Since the major internet protocol TCP sends a stream of data, ExOR uses local proxy data servers to accumulate blocks of data.
Each packet is retransmitted a minimal number of times, and covers the longest possible distance on each transmission. Some time is wasted by having the receiver broadcast packet information, but this is far less than the normal routing schemes, which can retransmit when an acknowledge message is lost.
There are no acknowledge packets, and no collisions with them. This saves radio time.
The authors say that the protocol is roughly twice as efficient as normal routing protocols with fixed "optimal" routing. (See "testing", below for methods used to determine this).
The authors say that the variation in delivery times is 1/4 of other ad-hoc networks, and ascribe this to the algorithm's use of best available delivery times.
The authors arranged the test so that the protocol accumulates large blocks of data for transmission.

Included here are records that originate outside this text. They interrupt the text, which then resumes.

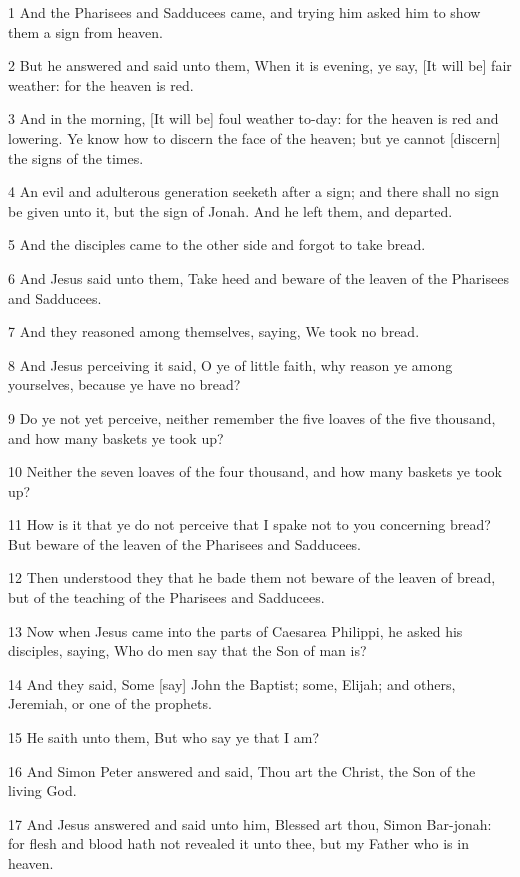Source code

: \par 1 And the Pharisees and Sadducees came, and trying him asked him to show them a sign from heaven.
\par 2 But he answered and said unto them, When it is evening, ye say, [It will be] fair weather: for the heaven is red.
\par 3 And in the morning, [It will be] foul weather to-day: for the heaven is red and lowering. Ye know how to discern the face of the heaven; but ye cannot [discern] the signs of the times.
\par 4 An evil and adulterous generation seeketh after a sign; and there shall no sign be given unto it, but the sign of Jonah. And he left them, and departed.
\par 5 And the disciples came to the other side and forgot to take bread.
\par 6 And Jesus said unto them, Take heed and beware of the leaven of the Pharisees and Sadducees.
\par 7 And they reasoned among themselves, saying, We took no bread.
\par 8 And Jesus perceiving it said, O ye of little faith, why reason ye among yourselves, because ye have no bread?
\par 9 Do ye not yet perceive, neither remember the five loaves of the five thousand, and how many baskets ye took up?
\par 10 Neither the seven loaves of the four thousand, and how many baskets ye took up?
\par 11 How is it that ye do not perceive that I spake not to you concerning bread? But beware of the leaven of the Pharisees and Sadducees.
\par 12 Then understood they that he bade them not beware of the leaven of bread, but of the teaching of the Pharisees and Sadducees.
\par 13 Now when Jesus came into the parts of Caesarea Philippi, he asked his disciples, saying, Who do men say that the Son of man is?
\par 14 And they said, Some [say] John the Baptist; some, Elijah; and others, Jeremiah, or one of the prophets.
\par 15 He saith unto them, But who say ye that I am?
\par 16 And Simon Peter answered and said, Thou art the Christ, the Son of the living God.
\par 17 And Jesus answered and said unto him, Blessed art thou, Simon Bar-jonah: for flesh and blood hath not revealed it unto thee, but my Father who is in heaven.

The data shows a trade-off between the speed of the network's response and the efficiency of the radio system.
Response time in some games might be affected by larger amounts of buffering in high efficiency networks.
ExOR's efficiency estimates are based on a real implementation with a Linux routing toolkit called click. Experimental versions of the software were both simulated and installed on a rooftop network called "RoofNet" in Cambridge, Mass. This data was compared to published data for a similar network.[10]